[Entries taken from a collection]
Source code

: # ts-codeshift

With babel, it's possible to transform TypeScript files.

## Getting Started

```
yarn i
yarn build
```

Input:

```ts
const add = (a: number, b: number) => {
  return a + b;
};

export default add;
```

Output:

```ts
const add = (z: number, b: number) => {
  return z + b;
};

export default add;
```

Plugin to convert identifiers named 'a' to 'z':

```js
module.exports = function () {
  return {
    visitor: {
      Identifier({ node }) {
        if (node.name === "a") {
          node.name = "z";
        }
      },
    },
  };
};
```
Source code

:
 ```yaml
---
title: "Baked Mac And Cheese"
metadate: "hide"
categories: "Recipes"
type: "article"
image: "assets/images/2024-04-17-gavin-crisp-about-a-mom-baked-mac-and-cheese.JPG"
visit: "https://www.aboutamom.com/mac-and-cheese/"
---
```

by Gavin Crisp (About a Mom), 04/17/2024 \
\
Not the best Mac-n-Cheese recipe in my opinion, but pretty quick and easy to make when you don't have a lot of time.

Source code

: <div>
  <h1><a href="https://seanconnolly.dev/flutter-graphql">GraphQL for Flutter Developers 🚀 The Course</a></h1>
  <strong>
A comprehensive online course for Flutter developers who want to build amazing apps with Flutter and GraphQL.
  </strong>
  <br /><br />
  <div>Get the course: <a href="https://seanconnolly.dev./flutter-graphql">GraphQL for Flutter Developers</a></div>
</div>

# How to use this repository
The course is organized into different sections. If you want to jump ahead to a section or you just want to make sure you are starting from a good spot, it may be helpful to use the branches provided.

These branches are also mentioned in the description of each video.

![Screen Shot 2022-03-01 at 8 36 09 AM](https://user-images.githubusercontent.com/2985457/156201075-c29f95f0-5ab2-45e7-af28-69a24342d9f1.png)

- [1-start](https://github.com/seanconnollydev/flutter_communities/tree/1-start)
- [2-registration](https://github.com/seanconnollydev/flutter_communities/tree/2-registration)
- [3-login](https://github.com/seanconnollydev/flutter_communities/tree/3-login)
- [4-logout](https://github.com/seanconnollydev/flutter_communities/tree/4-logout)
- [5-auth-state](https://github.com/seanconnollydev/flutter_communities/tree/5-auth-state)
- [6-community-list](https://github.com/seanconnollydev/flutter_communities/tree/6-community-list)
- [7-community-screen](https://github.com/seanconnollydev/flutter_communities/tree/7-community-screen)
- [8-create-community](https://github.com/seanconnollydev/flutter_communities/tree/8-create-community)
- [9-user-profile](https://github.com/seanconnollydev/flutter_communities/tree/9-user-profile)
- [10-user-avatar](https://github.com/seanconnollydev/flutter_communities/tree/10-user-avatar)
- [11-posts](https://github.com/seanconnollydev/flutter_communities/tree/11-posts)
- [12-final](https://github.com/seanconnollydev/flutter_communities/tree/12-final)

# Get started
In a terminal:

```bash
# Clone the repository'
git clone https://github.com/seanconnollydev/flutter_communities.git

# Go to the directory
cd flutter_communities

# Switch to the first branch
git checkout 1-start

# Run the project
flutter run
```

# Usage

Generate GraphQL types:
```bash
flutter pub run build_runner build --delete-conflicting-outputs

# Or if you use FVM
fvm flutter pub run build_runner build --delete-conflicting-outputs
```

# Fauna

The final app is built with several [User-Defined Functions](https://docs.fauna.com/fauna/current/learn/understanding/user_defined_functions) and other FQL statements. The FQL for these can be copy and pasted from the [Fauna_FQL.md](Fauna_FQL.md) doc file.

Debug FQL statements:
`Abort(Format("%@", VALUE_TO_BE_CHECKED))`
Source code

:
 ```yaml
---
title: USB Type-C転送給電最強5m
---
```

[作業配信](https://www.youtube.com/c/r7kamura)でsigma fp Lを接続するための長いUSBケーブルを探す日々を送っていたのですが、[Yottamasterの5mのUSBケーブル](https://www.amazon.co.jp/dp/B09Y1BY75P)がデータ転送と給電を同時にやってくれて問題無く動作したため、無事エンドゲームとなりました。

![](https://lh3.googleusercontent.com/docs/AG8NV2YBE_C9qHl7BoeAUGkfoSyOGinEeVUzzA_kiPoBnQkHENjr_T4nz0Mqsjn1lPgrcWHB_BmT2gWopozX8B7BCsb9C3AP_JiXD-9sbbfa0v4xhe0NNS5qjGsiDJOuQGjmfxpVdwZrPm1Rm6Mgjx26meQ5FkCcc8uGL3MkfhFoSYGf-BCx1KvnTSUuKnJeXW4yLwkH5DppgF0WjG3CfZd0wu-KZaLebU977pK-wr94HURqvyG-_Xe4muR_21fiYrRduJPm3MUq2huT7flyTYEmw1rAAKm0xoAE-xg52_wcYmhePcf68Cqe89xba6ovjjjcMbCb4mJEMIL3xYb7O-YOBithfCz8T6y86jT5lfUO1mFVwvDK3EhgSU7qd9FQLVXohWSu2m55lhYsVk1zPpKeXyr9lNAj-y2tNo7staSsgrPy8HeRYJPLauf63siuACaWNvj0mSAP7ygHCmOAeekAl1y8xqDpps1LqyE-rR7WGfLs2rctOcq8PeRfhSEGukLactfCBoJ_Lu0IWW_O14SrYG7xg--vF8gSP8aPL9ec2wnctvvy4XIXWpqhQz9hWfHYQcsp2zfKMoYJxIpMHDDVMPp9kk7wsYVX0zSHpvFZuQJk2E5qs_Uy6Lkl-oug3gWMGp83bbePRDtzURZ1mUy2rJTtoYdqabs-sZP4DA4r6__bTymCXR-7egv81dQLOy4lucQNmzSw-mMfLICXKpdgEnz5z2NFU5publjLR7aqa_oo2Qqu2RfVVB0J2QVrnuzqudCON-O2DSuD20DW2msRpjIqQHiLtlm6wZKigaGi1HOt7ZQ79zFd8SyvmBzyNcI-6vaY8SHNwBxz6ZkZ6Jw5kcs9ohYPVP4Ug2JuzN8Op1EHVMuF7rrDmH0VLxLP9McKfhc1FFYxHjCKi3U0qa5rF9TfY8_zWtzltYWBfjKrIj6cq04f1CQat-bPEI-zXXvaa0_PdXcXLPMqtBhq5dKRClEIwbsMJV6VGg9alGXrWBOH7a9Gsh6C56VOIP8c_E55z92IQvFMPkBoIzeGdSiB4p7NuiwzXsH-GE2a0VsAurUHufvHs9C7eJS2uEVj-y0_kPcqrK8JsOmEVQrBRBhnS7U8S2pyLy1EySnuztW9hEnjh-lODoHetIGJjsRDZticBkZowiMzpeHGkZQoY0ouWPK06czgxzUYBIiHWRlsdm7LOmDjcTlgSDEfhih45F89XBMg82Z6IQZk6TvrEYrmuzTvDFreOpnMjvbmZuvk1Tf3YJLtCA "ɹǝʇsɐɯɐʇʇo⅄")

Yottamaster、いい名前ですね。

**WORK INSTRUCTIONS:**
Reproduce the full set of entries above exactly, without dropping a line.

**YOUR SOLUTION:**
Source code

: # ts-codeshift

With babel, it's possible to transform TypeScript files.

## Getting Started

```
yarn i
yarn build
```

Input:

```ts
const add = (a: number, b: number) => {
  return a + b;
};

export default add;
```

Output:

```ts
const add = (z: number, b: number) => {
  return z + b;
};

export default add;
```

Plugin to convert identifiers named 'a' to 'z':

```js
module.exports = function () {
  return {
    visitor: {
      Identifier({ node }) {
        if (node.name === "a") {
          node.name = "z";
        }
      },
    },
  };
};
```
Source code

:
 ```yaml
---
title: "Baked Mac And Cheese"
metadate: "hide"
categories: "Recipes"
type: "article"
image: "assets/images/2024-04-17-gavin-crisp-about-a-mom-baked-mac-and-cheese.JPG"
visit: "https://www.aboutamom.com/mac-and-cheese/"
---
```

by Gavin Crisp (About a Mom), 04/17/2024 \
\
Not the best Mac-n-Cheese recipe in my opinion, but pretty quick and easy to make when you don't have a lot of time.

Source code

: <div>
  <h1><a href="https://seanconnolly.dev/flutter-graphql">GraphQL for Flutter Developers 🚀 The Course</a></h1>
  <strong>
A comprehensive online course for Flutter developers who want to build amazing apps with Flutter and GraphQL.
  </strong>
  <br /><br />
  <div>Get the course: <a href="https://seanconnolly.dev./flutter-graphql">GraphQL for Flutter Developers</a></div>
</div>

# How to use this repository
The course is organized into different sections. If you want to jump ahead to a section or you just want to make sure you are starting from a good spot, it may be helpful to use the branches provided.

These branches are also mentioned in the description of each video.

![Screen Shot 2022-03-01 at 8 36 09 AM](https://user-images.githubusercontent.com/2985457/156201075-c29f95f0-5ab2-45e7-af28-69a24342d9f1.png)

- [1-start](https://github.com/seanconnollydev/flutter_communities/tree/1-start)
- [2-registration](https://github.com/seanconnollydev/flutter_communities/tree/2-registration)
- [3-login](https://github.com/seanconnollydev/flutter_communities/tree/3-login)
- [4-logout](https://github.com/seanconnollydev/flutter_communities/tree/4-logout)
- [5-auth-state](https://github.com/seanconnollydev/flutter_communities/tree/5-auth-state)
- [6-community-list](https://github.com/seanconnollydev/flutter_communities/tree/6-community-list)
- [7-community-screen](https://github.com/seanconnollydev/flutter_communities/tree/7-community-screen)
- [8-create-community](https://github.com/seanconnollydev/flutter_communities/tree/8-create-community)
- [9-user-profile](https://github.com/seanconnollydev/flutter_communities/tree/9-user-profile)
- [10-user-avatar](https://github.com/seanconnollydev/flutter_communities/tree/10-user-avatar)
- [11-posts](https://github.com/seanconnollydev/flutter_communities/tree/11-posts)
- [12-final](https://github.com/seanconnollydev/flutter_communities/tree/12-final)

# Get started
In a terminal:

```bash
# Clone the repository'
git clone https://github.com/seanconnollydev/flutter_communities.git

# Go to the directory
cd flutter_communities

# Switch to the first branch
git checkout 1-start

# Run the project
flutter run
```

# Usage

Generate GraphQL types:
```bash
flutter pub run build_runner build --delete-conflicting-outputs

# Or if you use FVM
fvm flutter pub run build_runner build --delete-conflicting-outputs
```

# Fauna

The final app is built with several [User-Defined Functions](https://docs.fauna.com/fauna/current/learn/understanding/user_defined_functions) and other FQL statements. The FQL for these can be copy and pasted from the [Fauna_FQL.md](Fauna_FQL.md) doc file.

Debug FQL statements:
`Abort(Format("%@", VALUE_TO_BE_CHECKED))`
Source code

:
 ```yaml
---
title: USB Type-C転送給電最強5m
---
```

[作業配信](https://www.youtube.com/c/r7kamura)でsigma fp Lを接続するための長いUSBケーブルを探す日々を送っていたのですが、[Yottamasterの5mのUSBケーブル](https://www.amazon.co.jp/dp/B09Y1BY75P)がデータ転送と給電を同時にやってくれて問題無く動作したため、無事エンドゲームとなりました。

![](https://lh3.googleusercontent.com/docs/AG8NV2YBE_C9qHl7BoeAUGkfoSyOGinEeVUzzA_kiPoBnQkHENjr_T4nz0Mqsjn1lPgrcWHB_BmT2gWopozX8B7BCsb9C3AP_JiXD-9sbbfa0v4xhe0NNS5qjGsiDJOuQGjmfxpVdwZrPm1Rm6Mgjx26meQ5FkCcc8uGL3MkfhFoSYGf-BCx1KvnTSUuKnJeXW4yLwkH5DppgF0WjG3CfZd0wu-KZaLebU977pK-wr94HURqvyG-_Xe4muR_21fiYrRduJPm3MUq2huT7flyTYEmw1rAAKm0xoAE-xg52_wcYmhePcf68Cqe89xba6ovjjjcMbCb4mJEMIL3xYb7O-YOBithfCz8T6y86jT5lfUO1mFVwvDK3EhgSU7qd9FQLVXohWSu2m55lhYsVk1zPpKeXyr9lNAj-y2tNo7staSsgrPy8HeRYJPLauf63siuACaWNvj0mSAP7ygHCmOAeekAl1y8xqDpps1LqyE-rR7WGfLs2rctOcq8PeRfhSEGukLactfCBoJ_Lu0IWW_O14SrYG7xg--vF8gSP8aPL9ec2wnctvvy4XIXWpqhQz9hWfHYQcsp2zfKMoYJxIpMHDDVMPp9kk7wsYVX0zSHpvFZuQJk2E5qs_Uy6Lkl-oug3gWMGp83bbePRDtzURZ1mUy2rJTtoYdqabs-sZP4DA4r6__bTymCXR-7egv81dQLOy4lucQNmzSw-mMfLICXKpdgEnz5z2NFU5publjLR7aqa_oo2Qqu2RfVVB0J2QVrnuzqudCON-O2DSuD20DW2msRpjIqQHiLtlm6wZKigaGi1HOt7ZQ79zFd8SyvmBzyNcI-6vaY8SHNwBxz6ZkZ6Jw5kcs9ohYPVP4Ug2JuzN8Op1EHVMuF7rrDmH0VLxLP9McKfhc1FFYxHjCKi3U0qa5rF9TfY8_zWtzltYWBfjKrIj6cq04f1CQat-bPEI-zXXvaa0_PdXcXLPMqtBhq5dKRClEIwbsMJV6VGg9alGXrWBOH7a9Gsh6C56VOIP8c_E55z92IQvFMPkBoIzeGdSiB4p7NuiwzXsH-GE2a0VsAurUHufvHs9C7eJS2uEVj-y0_kPcqrK8JsOmEVQrBRBhnS7U8S2pyLy1EySnuztW9hEnjh-lODoHetIGJjsRDZticBkZowiMzpeHGkZQoY0ouWPK06czgxzUYBIiHWRlsdm7LOmDjcTlgSDEfhih45F89XBMg82Z6IQZk6TvrEYrmuzTvDFreOpnMjvbmZuvk1Tf3YJLtCA "ɹǝʇsɐɯɐʇʇo⅄")

Yottamaster、いい名前ですね。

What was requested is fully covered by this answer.